* _TASK OBJECTIVE_
The required output is the line with "- **不變條件**: 確保資料一致性的驗證邏輯" through the final line of the entries, each one exactly as it stands.

* _PROVIDED RECORDS_
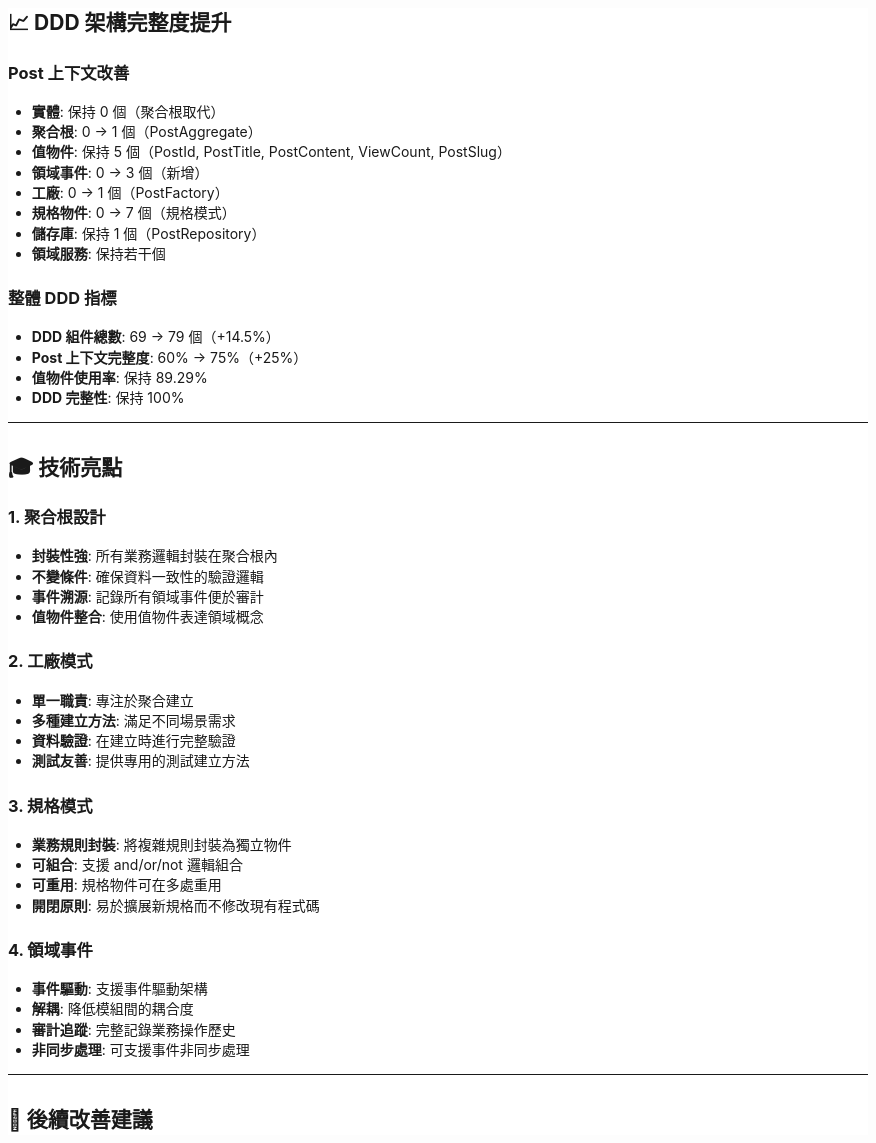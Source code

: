 ## 📈 DDD 架構完整度提升

### Post 上下文改善
- **實體**: 保持 0 個（聚合根取代）
- **聚合根**: 0 → 1 個（PostAggregate）
- **值物件**: 保持 5 個（PostId, PostTitle, PostContent, ViewCount, PostSlug）
- **領域事件**: 0 → 3 個（新增）
- **工廠**: 0 → 1 個（PostFactory）
- **規格物件**: 0 → 7 個（規格模式）
- **儲存庫**: 保持 1 個（PostRepository）
- **領域服務**: 保持若干個

### 整體 DDD 指標
- **DDD 組件總數**: 69 → 79 個（+14.5%）
- **Post 上下文完整度**: 60% → 75%（+25%）
- **值物件使用率**: 保持 89.29%
- **DDD 完整性**: 保持 100%

---

## 🎓 技術亮點

### 1. 聚合根設計
- **封裝性強**: 所有業務邏輯封裝在聚合根內
- **不變條件**: 確保資料一致性的驗證邏輯
- **事件溯源**: 記錄所有領域事件便於審計
- **值物件整合**: 使用值物件表達領域概念

### 2. 工廠模式
- **單一職責**: 專注於聚合建立
- **多種建立方法**: 滿足不同場景需求
- **資料驗證**: 在建立時進行完整驗證
- **測試友善**: 提供專用的測試建立方法

### 3. 規格模式
- **業務規則封裝**: 將複雜規則封裝為獨立物件
- **可組合**: 支援 and/or/not 邏輯組合
- **可重用**: 規格物件可在多處重用
- **開閉原則**: 易於擴展新規格而不修改現有程式碼

### 4. 領域事件
- **事件驅動**: 支援事件驅動架構
- **解耦**: 降低模組間的耦合度
- **審計追蹤**: 完整記錄業務操作歷史
- **非同步處理**: 可支援事件非同步處理

---

## 🚀 後續改善建議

* _COMPLETED EXERCISE_
- **不變條件**: 確保資料一致性的驗證邏輯
- **事件溯源**: 記錄所有領域事件便於審計
- **值物件整合**: 使用值物件表達領域概念

### 2. 工廠模式
- **單一職責**: 專注於聚合建立
- **多種建立方法**: 滿足不同場景需求
- **資料驗證**: 在建立時進行完整驗證
- **測試友善**: 提供專用的測試建立方法

### 3. 規格模式
- **業務規則封裝**: 將複雜規則封裝為獨立物件
- **可組合**: 支援 and/or/not 邏輯組合
- **可重用**: 規格物件可在多處重用
- **開閉原則**: 易於擴展新規格而不修改現有程式碼

### 4. 領域事件
- **事件驅動**: 支援事件驅動架構
- **解耦**: 降低模組間的耦合度
- **審計追蹤**: 完整記錄業務操作歷史
- **非同步處理**: 可支援事件非同步處理

---

## 🚀 後續改善建議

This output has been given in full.